Soon, our two cars would trundle into town, population about 200.  It still is 200 to this day.  I was always surprised to see the town’s residents out and about.  My grandmother’s harrowing tales about those she personally knew who had run afoul of quicksand, freight trains and whirlpools had given me the impression that Brainards was a ghost town.

Arriving at the reunion site was always chaotic.  The town’s population would significantly increase on reunion day because there would typically be 70 family and extended family members in attendance, so emerging from our cars would result in us facing an onslaught of hugs, kisses, handshakes, back slaps, warnings to kids to watch out for quicksand… you know the drill.  I would initially feel a bit anxious at the start of these reunions.  I was from east New Jersey, my cousins from the western part of the state.  I dressed differently and talked differently, they dressed and talked differently than I did.  However, these differences would soon be overlooked as we immersed ourselves in a day of fun and games.  The activities ranged from horseshoes, quoits, beanbag toss, badminton, baseball, croquet, all of these events highly competitive.  Oh and lawn darts – but watch out for quicksand, freight trains…. If the Delaware River was slow and sluggish and posed no threat of sucking us down in a whirlpool, we went swimming.  Sometimes my Dad’s uncle took us for a ride on the river in his boat.  Playing baseball was fun, my cousin Barry always reminded me of Mickey Mantle and he could hit a ball a country mile.  Occasionally we would hike across the railroad bridge spanning the Delaware to visit a limestone quarry on the Pennsylvania side.  In the crystal clear water you could see huge fish floating just below the surface.  They appeared to be looking back at us.  

The most magnificent sight at these reunions were how the picnic tables bowed from the mounds of food heaped on them.  The quantity and variety was astounding.  Tense moments would ensue as people would compare my grandmother’s kiffles to those of her sister and sister-in-law.  Her sister claimed her forgacsfank were lighter, but her husband declared my grandmother’s were so light, they could float away like bubbles.  One of the cousins would bring kegs of root beer.  I was not a big fan of root beer, but jeez, right out of the keg was like no root beer I ever tasted before.  Stories would be told, jokes would be told, in my early years some I didn’t understand.  We would eat, then play, then eat some more – but be careful not to swim until our food was fully digested.  

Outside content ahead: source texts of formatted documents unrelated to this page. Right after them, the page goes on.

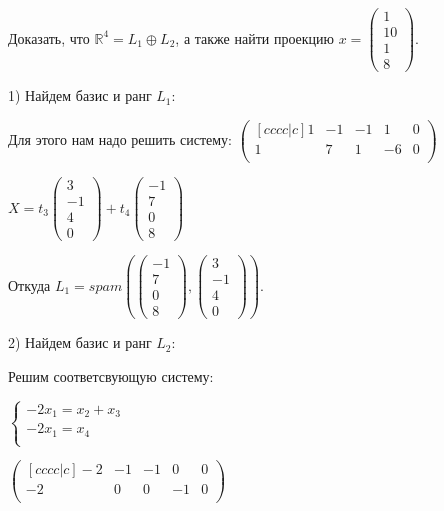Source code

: \documentclass{article}
\begin{document}
Доказать, что $\mathbb{R}^4  = L_1 \oplus L_2$, а также найти проекцию $x = \begin{pmatrix}
    1\\
    10\\
    1\\
    8
\end{pmatrix}$.

1) Найдем базис и ранг $L_1$:

Для этого нам надо решить систему:  
$\begin{pmatrix}[cccc|c]
    1 & -1 & -1 & 1 & 0\\
    1 & 7 & 1 & -6 & 0 \\
\end{pmatrix}$

$X = t_3\begin{pmatrix}
    3\\
    -1\\
    4 \\
    0
\end{pmatrix} + t_4\begin{pmatrix}
    -1\\
    7\\
    0 \\
    8
\end{pmatrix}$

Откуда $L_1 = spam (\begin{pmatrix}
    -1\\
    7\\
    0 \\
    8
\end{pmatrix}, \begin{pmatrix}
    3\\
    -1\\
    4 \\
    0
\end{pmatrix} )$.

2) Найдем базис и ранг $L_2$:   

Решим соответсвующую систему:

$
\begin{cases}
   -2x_1=x_2 +x_3\\
   -2x_1 = x_4 \\
\end{cases}
$

$
\begin{pmatrix}[cccc|c]
    -2 & -1 & -1 & 0 & 0 \\
    -2 & 0 & 0 & -1 & 0 \\
\end{pmatrix} 
$
\end{document}
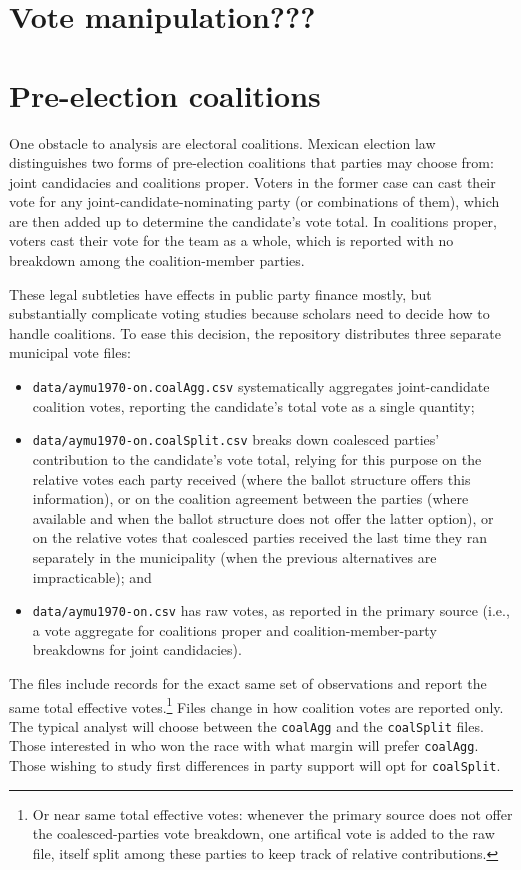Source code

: \documentclass[letter,12pt]{article}
\begin{document}
\section{Vote manipulation???}

\citep{cantuContiguas2014ajps}

\section{Pre-election coalitions}\label{S:coalitions}

One obstacle to analysis are electoral coalitions. Mexican election law distinguishes two forms of pre-election coalitions that parties may choose from: joint candidacies and coalitions proper. Voters in the former case can cast their vote for any joint-candidate-nominating party (or combinations of them), which are then added up to determine the candidate's vote total. In coalitions proper, voters cast their vote for the team as a whole, which is reported with no breakdown among the coalition-member parties.

These legal subtleties have effects in public party finance mostly, but substantially complicate voting studies because scholars need to decide how to handle coalitions. To ease this decision, the repository distributes three separate municipal vote files: 

\begin{itemize}
\item \verb|data/aymu1970-on.coalAgg.csv| systematically aggregates joint-candidate coalition votes, reporting the candidate's total vote as a single quantity;
\item \verb|data/aymu1970-on.coalSplit.csv| breaks down coalesced parties' contribution to the candidate's vote total, relying for this purpose on the relative votes each party received (where the ballot structure offers this information), or on the coalition agreement between the parties (where available and when the ballot structure does not offer the latter option), or on the relative votes that coalesced parties received the last time they ran separately in the municipality (when the previous alternatives are impracticable); and
\item \verb|data/aymu1970-on.csv| has raw votes, as reported in the primary source (i.e., a vote aggregate for coalitions proper and coalition-member-party breakdowns for joint candidacies).
\end{itemize}

\noindent The files include records for the exact same set of observations and report the same total effective votes.\footnote{Or near same total effective votes: whenever the primary source does not offer the coalesced-parties vote breakdown, one artifical vote is added to the raw file, itself split among these parties to keep track of relative contributions.} Files change in how coalition votes are reported only. The typical analyst will choose between the \verb|coalAgg| and the \verb|coalSplit| files. Those interested in who won the race with what margin will prefer \verb|coalAgg|. Those wishing to study first differences in party support will opt for \verb|coalSplit|.
\end{document}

As the light of day began to dim, those of us who had a long ride home would soon have to load our overstuffed bodies back into our cars to make the return journey to civilization.  There would be parting hugs, kisses, backslaps and handshakes and declarations of “see you next year”.  In the descending darkness, we would read the Burma Shave signs going in the opposite direction, farmland to forest to houses and businesses and more lights.  We knew we were home when my mother woke us up to get out of the car.  Thinking about these reunions, I wistfully wondered if my grandmother were alive today, and I was to tell her that I was thinking of taking a trip to see how much Brainards has changed through the years, would she tell me to be careful of the quicksand?